But the exercise produced far more than polling numbers. We were struck by how willing and even eager people were to talk with us. Through conversations ranging from a few moments to over half an hour long, we heard all kinds of things, including:

  • a desire to maintain and protect green space
  • a concern that the WSE would reduce safety in the park for kids who play there, especially those who live in the Rideau Street townhouses, whose back yard is essentially the park
  • a concern that the WSE would cost a lot of money and that its need hasn’t been proven
  • a desire for the city to create separated bike lanes to ensure cyclists’ safety
  • a concern for turtles and other wildlife
  • a concern that Fluhrer Park will no longer exist with a road, because of how narrow the park is.

We also heard about other issues going on in people’s lives. In the Old Industrial area, one woman was keen to share her thoughts on the federal election, because no candidate had canvassed her neighbourhood (we listened to her ideas once we had finished with WSE issues). Another told stories of difficult city rules that made it hard to start a small business. We also heard broader concerns about climate change and the need to reduce our dependency on cars. People who grew up in the Swamp Ward told stories about how it has changed over the years. One woman lived in a house that has been in her family since the 1940s. One young man talked about playing in what is now Fluhrer Park, back when it was what he described as a sewer. All in all people really seemed to want to engage in discussion about where we live.

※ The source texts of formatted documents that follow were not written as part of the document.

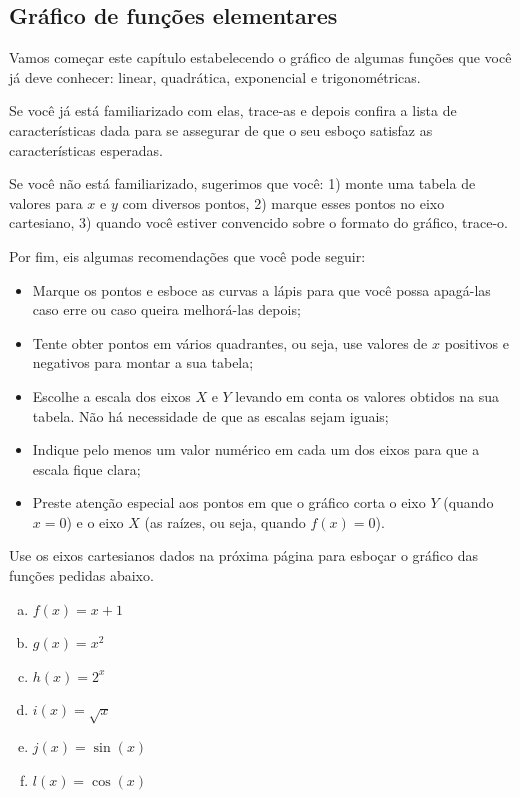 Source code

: \documentclass[main.tex]{subfiles}
\begin{document}
\subsection*{Gráfico de funções elementares}

Vamos começar este capítulo estabelecendo o gráfico de algumas funções que você já deve conhecer: linear, quadrática, exponencial e trigonométricas.

Se você já está familiarizado com elas, trace-as e depois confira a lista de características dada para se assegurar de que o seu esboço satisfaz as características esperadas.

Se você não está familiarizado, sugerimos que você: 1) monte uma tabela de valores para $x$ e $y$ com diversos pontos, 2) marque esses pontos no eixo cartesiano, 3) quando você estiver convencido sobre o formato do gráfico, trace-o.

Por fim, eis algumas recomendações que você pode seguir:

\begin{itemize}
 \item Marque os pontos e esboce as curvas a lápis para que você possa apagá-las caso erre ou caso queira melhorá-las depois;
 \item Tente obter pontos em vários quadrantes, ou seja, use valores de $x$ positivos e negativos para montar a sua tabela;
 \item Escolhe a escala dos eixos $X$ e $Y$ levando em conta os valores obtidos na sua tabela. Não há necessidade de que as escalas sejam iguais;
 \item Indique pelo menos um valor numérico em cada um dos eixos para que a escala fique clara;
 \item Preste atenção especial aos pontos em que o gráfico corta o eixo $Y$ (quando $x=0$) e o eixo $X$ (as raízes, ou seja, quando $f(x)=0$).
\end{itemize}

\newpage

\begin{questao}
Use os eixos cartesianos dados na próxima página para esboçar o gráfico das funções pedidas abaixo.
\begin{enumerate}[a)]
\item $f(x)=x+1$
\item $g(x)=x^2$
\item $h(x)=2^x$
\item $i(x)=\sqrt{x}$
\item $j(x)=\sin(x)$
\item $l(x)=\cos(x)$
\end{enumerate}
\end{questao}
\end{document}
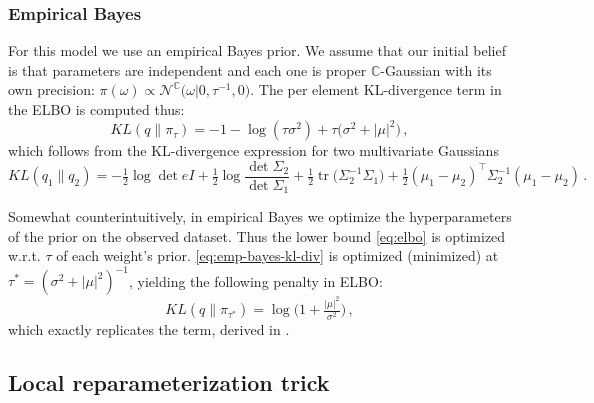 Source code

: \documentclass[a4paper,10pt]{article}
\newcommand{\cplx}{\mathbb{C}}
\newcommand{\tr}[1]{\mathop{tr}{#1}}
\begin{document}

\subsubsection{Empirical Bayes} %
\label{ssub:empirical_bayes}

For this model we use an empirical Bayes prior. We assume that our initial belief is that
parameters are independent and each one is proper $\cplx$-Gaussian with its own precision: $
  \pi(\omega)
    \propto \mathcal{N}^{\cplx}\bigl(
      \omega \vert 0, \tau^{-1}, 0
    \bigr)
$. The per element KL-divergence term in the ELBO is computed thus:
\begin{equation}  \label{eq:emp-bayes-kl-div}
KL(q \| \pi_\tau)
  = - 1 - \log{(\tau \sigma^2)}
    + \tau \bigl(
      \sigma^2 + \lvert \mu \rvert^2
    \bigr)
  \,,
\end{equation}
which follows from the KL-divergence expression for two multivariate Gaussians
$$
KL(q_1\| q_2)
  =
  - \tfrac12 \log \det{e I}
  + \tfrac12 \log \frac{\det{\Sigma_2}}{\det{\Sigma_1}}
  + \tfrac12 \tr{\bigl( \Sigma_2^{-1} \Sigma_1 \bigr)}
  + \tfrac12 (\mu_1 - \mu_2)^\top \Sigma_2^{-1} (\mu_1 - \mu_2)
  \,. $$

Somewhat counterintuitively, in empirical Bayes we optimize the hyperparameters of the
prior on the observed dataset. Thus the lower bound \eqref{eq:elbo} is optimized w.r.t.
$\tau$ of each weight's prior. \eqref{eq:emp-bayes-kl-div} is optimized (minimized) at
$\tau^\ast = (\sigma^2 + \lvert \mu \rvert^2)^{-1}$, yielding the following penalty in
ELBO:
\begin{equation}  \label{eq:emp-bayes-opt-kl}
KL(q \| \pi_{\tau^\ast})
  = \log{\bigl(1 + \tfrac{\lvert \mu \rvert^2}{\sigma^2}\bigr)}
  \,,
\end{equation}
which exactly replicates the term, derived in \cite{kharitonov_variational_2018}.



\subsection{Local reparameterization trick} %
\label{sub:local_reparameterization_trick}
\end{document}
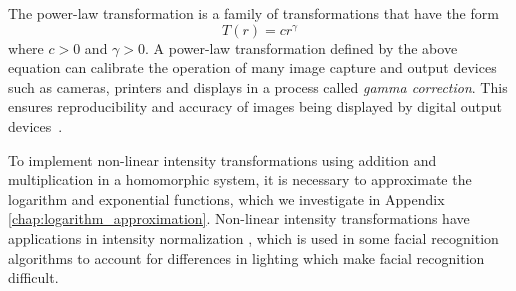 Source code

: The power-law transformation is a family of transformations that have the form
\begin{equation}
    T\left(r\right) = c r^{\gamma}
\end{equation}
where $c>0$ and $\gamma > 0$.
A power-law transformation defined by the above equation can calibrate the operation of many image capture and output devices such as cameras, printers and displays in a process called \textit{gamma correction}. This ensures reproducibility and accuracy of images being displayed by digital output devices~\cite{gonzalez_digital_2008}.

To implement non-linear intensity transformations using addition and multiplication in a homomorphic system, it is necessary to approximate the logarithm and exponential functions, which we investigate in Appendix \ref{chap:logarithm_approximation}. Non-linear intensity transformations have applications in intensity normalization \cite{oravec_illumination_2010}, which is used in some facial recognition algorithms to account for differences in lighting which make facial recognition difficult.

So this is an invitation. If you have 2-3 hours to spare on a week night or weekend afternoon, please contact us at wellington.x.kingston@gmail.com to find out more about how our canvassing efforts work, and to get paired with another volunteer.

It might seem scary at first to knock on strangers’ doors; however, it is a lot easier than it may seem before you start. Besides, it’s important: a community that takes time to connect and interact can build trust and a stronger mutual understanding. Yes, we are opposed to the WSE. We are also committed to understanding what we individually and collectively want rather than letting outsiders decide for us. And that understanding happens best one conversation at a time.